THE heroic actions of a boy who donated bone marrow to his little brother have earned him hero status from his family.
Dane Bradford-Disney willingly offered himself up for the procedure after his cancer-striken brother Aston stopped responding to chemotherapy. He was 10 at the time.
Aston, seven, is now in remission, and Dane has suffered no adverse effects from his donation. They may be over their ordeal, but their family remains incredibly proud of both the lads.
Their dad, Mark, told the Mail: “I’m so proud of both of them. They’re my heroes now. Growing up, it was footballers, but now it’s those two. They’re such an inspiration.”
Aston was only six when he was diagnosed with acute myeloid leukaemia.
His parents had taken him to the doctors after he complained that his legs were hurting on the walk to school. They thought they would wait for weeks for test results to come back, but later that same day, the doctor came to give them the bad news.

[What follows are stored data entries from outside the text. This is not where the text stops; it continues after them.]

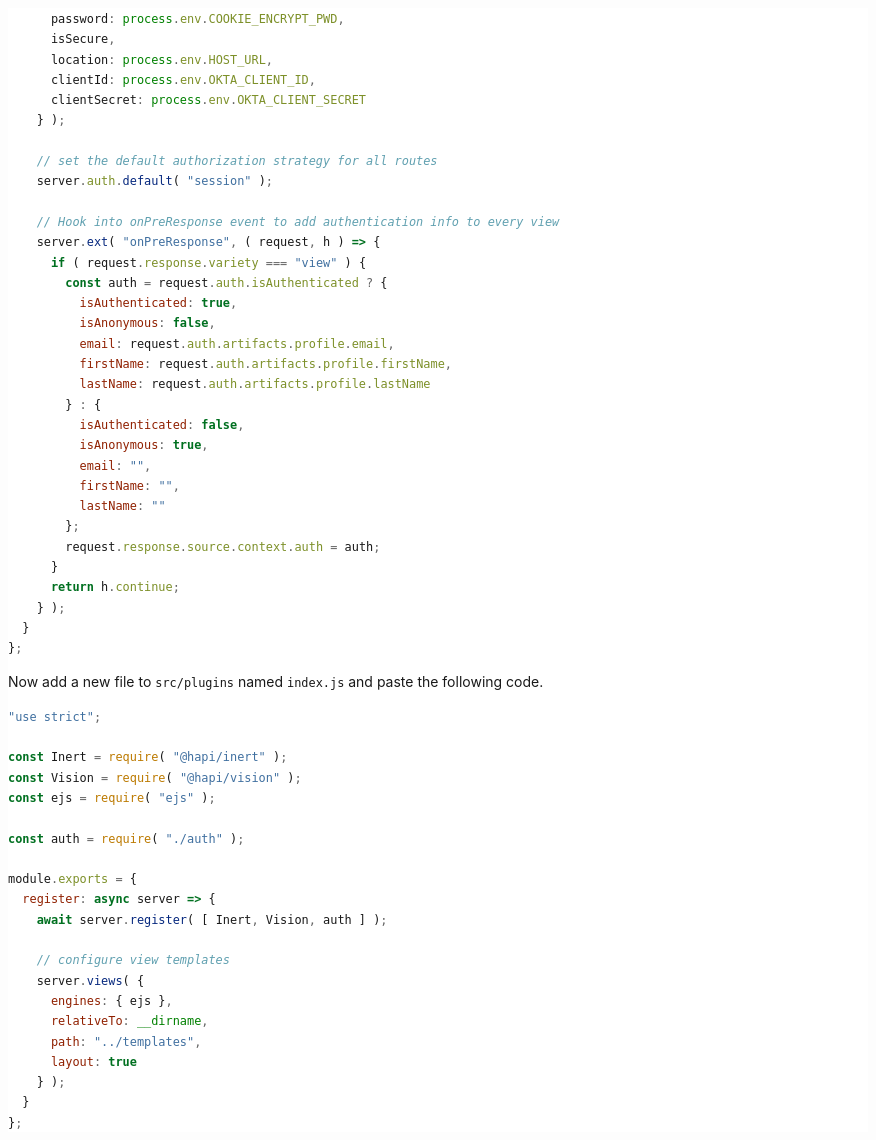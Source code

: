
 ```js
      password: process.env.COOKIE_ENCRYPT_PWD,
      isSecure,
      location: process.env.HOST_URL,
      clientId: process.env.OKTA_CLIENT_ID,
      clientSecret: process.env.OKTA_CLIENT_SECRET
    } );

    // set the default authorization strategy for all routes
    server.auth.default( "session" );

    // Hook into onPreResponse event to add authentication info to every view
    server.ext( "onPreResponse", ( request, h ) => {
      if ( request.response.variety === "view" ) {
        const auth = request.auth.isAuthenticated ? {
          isAuthenticated: true,
          isAnonymous: false,
          email: request.auth.artifacts.profile.email,
          firstName: request.auth.artifacts.profile.firstName,
          lastName: request.auth.artifacts.profile.lastName
        } : {
          isAuthenticated: false,
          isAnonymous: true,
          email: "",
          firstName: "",
          lastName: ""
        };
        request.response.source.context.auth = auth;
      }
      return h.continue;
    } );
  }
};
```

Now add a new file to `src/plugins` named `index.js` and paste the following code.

```js
"use strict";

const Inert = require( "@hapi/inert" );
const Vision = require( "@hapi/vision" );
const ejs = require( "ejs" );

const auth = require( "./auth" );

module.exports = {
  register: async server => {
    await server.register( [ Inert, Vision, auth ] );

    // configure view templates
    server.views( {
      engines: { ejs },
      relativeTo: __dirname,
      path: "../templates",
      layout: true
    } );
  }
};
```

Aston was referred to hospital in Leicester, and then to Queen’s Medical Centre in Nottingham, where he stayed for five-and-a-half months as he underwent a course of aggressive chemotherapy.

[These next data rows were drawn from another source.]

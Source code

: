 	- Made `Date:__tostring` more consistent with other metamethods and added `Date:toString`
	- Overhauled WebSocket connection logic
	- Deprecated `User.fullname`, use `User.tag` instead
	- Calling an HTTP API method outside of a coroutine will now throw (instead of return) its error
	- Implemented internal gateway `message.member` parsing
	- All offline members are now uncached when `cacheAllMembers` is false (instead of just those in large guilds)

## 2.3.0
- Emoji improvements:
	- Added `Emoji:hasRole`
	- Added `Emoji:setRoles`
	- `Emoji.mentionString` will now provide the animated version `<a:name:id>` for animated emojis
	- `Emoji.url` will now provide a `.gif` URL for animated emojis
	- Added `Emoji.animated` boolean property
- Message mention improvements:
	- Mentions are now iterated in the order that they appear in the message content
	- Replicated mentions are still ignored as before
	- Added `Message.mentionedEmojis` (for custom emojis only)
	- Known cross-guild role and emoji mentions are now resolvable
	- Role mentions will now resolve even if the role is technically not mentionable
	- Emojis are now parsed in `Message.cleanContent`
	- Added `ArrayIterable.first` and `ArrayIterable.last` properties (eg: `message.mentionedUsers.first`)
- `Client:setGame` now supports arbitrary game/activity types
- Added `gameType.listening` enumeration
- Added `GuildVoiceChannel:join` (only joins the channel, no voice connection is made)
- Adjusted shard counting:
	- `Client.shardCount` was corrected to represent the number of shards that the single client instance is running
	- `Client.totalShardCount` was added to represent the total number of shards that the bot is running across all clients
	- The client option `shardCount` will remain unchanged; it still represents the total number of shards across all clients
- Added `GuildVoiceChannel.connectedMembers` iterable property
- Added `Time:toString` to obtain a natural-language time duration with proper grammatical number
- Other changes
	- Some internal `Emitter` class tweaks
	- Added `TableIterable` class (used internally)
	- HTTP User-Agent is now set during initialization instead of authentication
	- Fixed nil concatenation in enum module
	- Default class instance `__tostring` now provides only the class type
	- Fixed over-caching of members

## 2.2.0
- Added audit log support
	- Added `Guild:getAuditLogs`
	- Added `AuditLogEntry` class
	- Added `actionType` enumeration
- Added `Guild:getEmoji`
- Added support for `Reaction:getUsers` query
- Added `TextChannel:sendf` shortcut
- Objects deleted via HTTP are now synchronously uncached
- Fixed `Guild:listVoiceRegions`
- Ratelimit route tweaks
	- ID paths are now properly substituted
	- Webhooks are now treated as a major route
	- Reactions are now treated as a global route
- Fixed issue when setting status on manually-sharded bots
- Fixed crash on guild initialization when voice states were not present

“Even though he was in there, he never complained. He cruised through it. We thought everything was good, until the doctor told his it wasn’t working,” said Mr Disney, who lives in Hilton.
A transplant was the only option, and, miraculously, Dane was a perfect match.
Doctors in Sheffield drilled into his bone to extract the marrow, before transplanting it into his brother. After an anxious wait, the good news arrived that it had worked.
“He just did it for the love of his brother. I don’t think it’s sunk in what they have both been through. I think it will hit them when they’re older,” Mr Disney said.
Both Aston and Dane have been put forward for the Burton Mail Children of Courage and Achievement awards.